*** Exercise materials ***

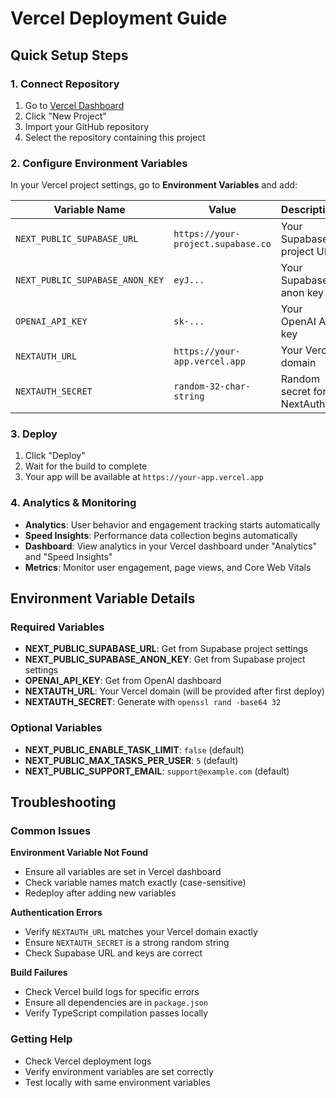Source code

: # Vercel Deployment Guide

## Quick Setup Steps

### 1. Connect Repository
1. Go to [Vercel Dashboard](https://vercel.com/dashboard)
2. Click "New Project"
3. Import your GitHub repository
4. Select the repository containing this project

### 2. Configure Environment Variables
In your Vercel project settings, go to **Environment Variables** and add:

| Variable Name | Value | Description |
|---------------|-------|-------------|
| `NEXT_PUBLIC_SUPABASE_URL` | `https://your-project.supabase.co` | Your Supabase project URL |
| `NEXT_PUBLIC_SUPABASE_ANON_KEY` | `eyJ...` | Your Supabase anon key |
| `OPENAI_API_KEY` | `sk-...` | Your OpenAI API key |
| `NEXTAUTH_URL` | `https://your-app.vercel.app` | Your Vercel domain |
| `NEXTAUTH_SECRET` | `random-32-char-string` | Random secret for NextAuth |

### 3. Deploy
1. Click "Deploy"
2. Wait for the build to complete
3. Your app will be available at `https://your-app.vercel.app`

### 4. Analytics & Monitoring
- **Analytics**: User behavior and engagement tracking starts automatically
- **Speed Insights**: Performance data collection begins automatically
- **Dashboard**: View analytics in your Vercel dashboard under "Analytics" and "Speed Insights"
- **Metrics**: Monitor user engagement, page views, and Core Web Vitals

## Environment Variable Details

### Required Variables
- **NEXT_PUBLIC_SUPABASE_URL**: Get from Supabase project settings
- **NEXT_PUBLIC_SUPABASE_ANON_KEY**: Get from Supabase project settings
- **OPENAI_API_KEY**: Get from OpenAI dashboard
- **NEXTAUTH_URL**: Your Vercel domain (will be provided after first deploy)
- **NEXTAUTH_SECRET**: Generate with `openssl rand -base64 32`

### Optional Variables
- **NEXT_PUBLIC_ENABLE_TASK_LIMIT**: `false` (default)
- **NEXT_PUBLIC_MAX_TASKS_PER_USER**: `5` (default)
- **NEXT_PUBLIC_SUPPORT_EMAIL**: `support@example.com` (default)

## Troubleshooting

### Common Issues

**Environment Variable Not Found**
- Ensure all variables are set in Vercel dashboard
- Check variable names match exactly (case-sensitive)
- Redeploy after adding new variables

**Authentication Errors**
- Verify `NEXTAUTH_URL` matches your Vercel domain exactly
- Ensure `NEXTAUTH_SECRET` is a strong random string
- Check Supabase URL and keys are correct

**Build Failures**
- Check Vercel build logs for specific errors
- Ensure all dependencies are in `package.json`
- Verify TypeScript compilation passes locally

### Getting Help
- Check Vercel deployment logs
- Verify environment variables are set correctly
- Test locally with same environment variables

***

Your instructions
Give back the listing word for word, minus its images.

Result of the exercise
Source code

: # Vercel Deployment Guide

## Quick Setup Steps

### 1. Connect Repository
1. Go to [Vercel Dashboard](https://vercel.com/dashboard)
2. Click "New Project"
3. Import your GitHub repository
4. Select the repository containing this project

### 2. Configure Environment Variables
In your Vercel project settings, go to **Environment Variables** and add:

| Variable Name | Value | Description |
|---------------|-------|-------------|
| `NEXT_PUBLIC_SUPABASE_URL` | `https://your-project.supabase.co` | Your Supabase project URL |
| `NEXT_PUBLIC_SUPABASE_ANON_KEY` | `eyJ...` | Your Supabase anon key |
| `OPENAI_API_KEY` | `sk-...` | Your OpenAI API key |
| `NEXTAUTH_URL` | `https://your-app.vercel.app` | Your Vercel domain |
| `NEXTAUTH_SECRET` | `random-32-char-string` | Random secret for NextAuth |

### 3. Deploy
1. Click "Deploy"
2. Wait for the build to complete
3. Your app will be available at `https://your-app.vercel.app`

### 4. Analytics & Monitoring
- **Analytics**: User behavior and engagement tracking starts automatically
- **Speed Insights**: Performance data collection begins automatically
- **Dashboard**: View analytics in your Vercel dashboard under "Analytics" and "Speed Insights"
- **Metrics**: Monitor user engagement, page views, and Core Web Vitals

## Environment Variable Details

### Required Variables
- **NEXT_PUBLIC_SUPABASE_URL**: Get from Supabase project settings
- **NEXT_PUBLIC_SUPABASE_ANON_KEY**: Get from Supabase project settings
- **OPENAI_API_KEY**: Get from OpenAI dashboard
- **NEXTAUTH_URL**: Your Vercel domain (will be provided after first deploy)
- **NEXTAUTH_SECRET**: Generate with `openssl rand -base64 32`

### Optional Variables
- **NEXT_PUBLIC_ENABLE_TASK_LIMIT**: `false` (default)
- **NEXT_PUBLIC_MAX_TASKS_PER_USER**: `5` (default)
- **NEXT_PUBLIC_SUPPORT_EMAIL**: `support@example.com` (default)

## Troubleshooting

### Common Issues

**Environment Variable Not Found**
- Ensure all variables are set in Vercel dashboard
- Check variable names match exactly (case-sensitive)
- Redeploy after adding new variables

**Authentication Errors**
- Verify `NEXTAUTH_URL` matches your Vercel domain exactly
- Ensure `NEXTAUTH_SECRET` is a strong random string
- Check Supabase URL and keys are correct

**Build Failures**
- Check Vercel build logs for specific errors
- Ensure all dependencies are in `package.json`
- Verify TypeScript compilation passes locally

### Getting Help
- Check Vercel deployment logs
- Verify environment variables are set correctly
- Test locally with same environment variables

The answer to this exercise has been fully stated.